## WHAT IS NEEDED
Could you return every record below word for word, leaving out the pictures?

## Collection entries
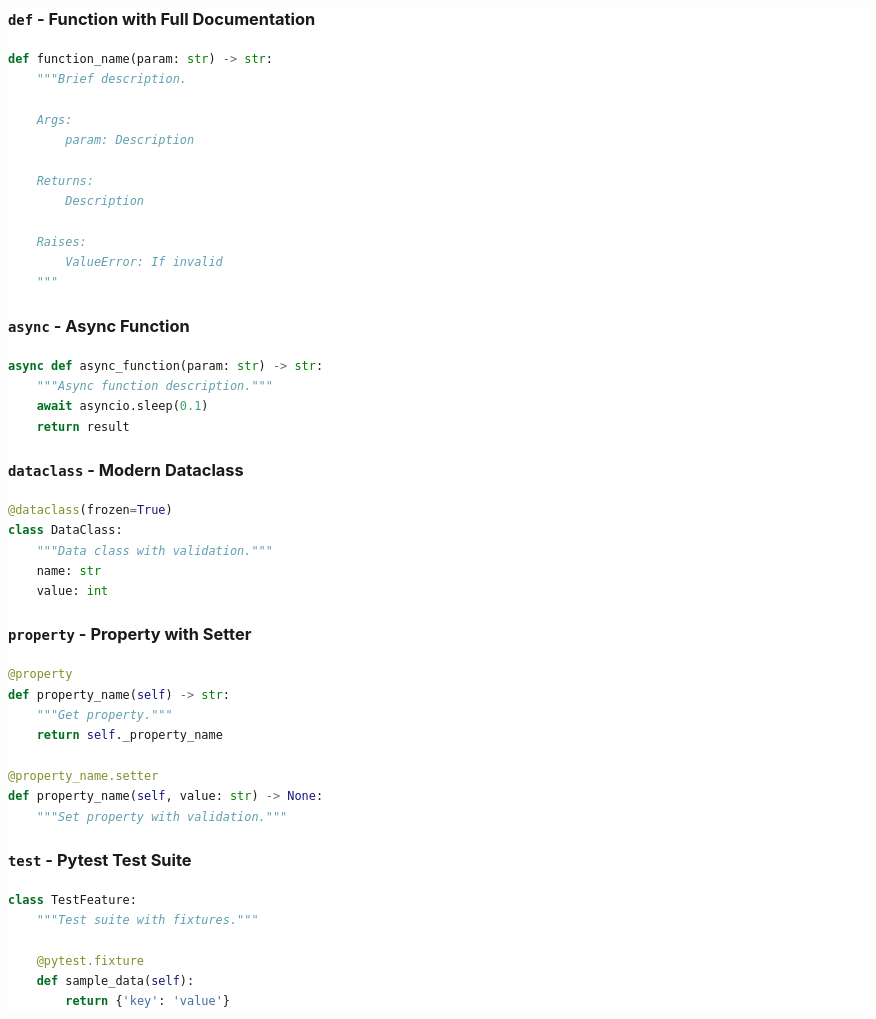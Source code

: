 ### `def` - Function with Full Documentation
```python
def function_name(param: str) -> str:
    """Brief description.
    
    Args:
        param: Description
        
    Returns:
        Description
        
    Raises:
        ValueError: If invalid
    """
```

### `async` - Async Function
```python
async def async_function(param: str) -> str:
    """Async function description."""
    await asyncio.sleep(0.1)
    return result
```

### `dataclass` - Modern Dataclass
```python
@dataclass(frozen=True)
class DataClass:
    """Data class with validation."""
    name: str
    value: int
```

### `property` - Property with Setter
```python
@property
def property_name(self) -> str:
    """Get property."""
    return self._property_name

@property_name.setter
def property_name(self, value: str) -> None:
    """Set property with validation."""
```

### `test` - Pytest Test Suite
```python
class TestFeature:
    """Test suite with fixtures."""
    
    @pytest.fixture
    def sample_data(self):
        return {'key': 'value'}
```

## EXERCISE RESULT
Source code

: ### `def` - Function with Full Documentation
```python
def function_name(param: str) -> str:
    """Brief description.
    
    Args:
        param: Description
        
    Returns:
        Description
        
    Raises:
        ValueError: If invalid
    """
```

### `async` - Async Function
```python
async def async_function(param: str) -> str:
    """Async function description."""
    await asyncio.sleep(0.1)
    return result
```

### `dataclass` - Modern Dataclass
```python
@dataclass(frozen=True)
class DataClass:
    """Data class with validation."""
    name: str
    value: int
```

### `property` - Property with Setter
```python
@property
def property_name(self) -> str:
    """Get property."""
    return self._property_name

@property_name.setter
def property_name(self, value: str) -> None:
    """Set property with validation."""
```

### `test` - Pytest Test Suite
```python
class TestFeature:
    """Test suite with fixtures."""
    
    @pytest.fixture
    def sample_data(self):
        return {'key': 'value'}
```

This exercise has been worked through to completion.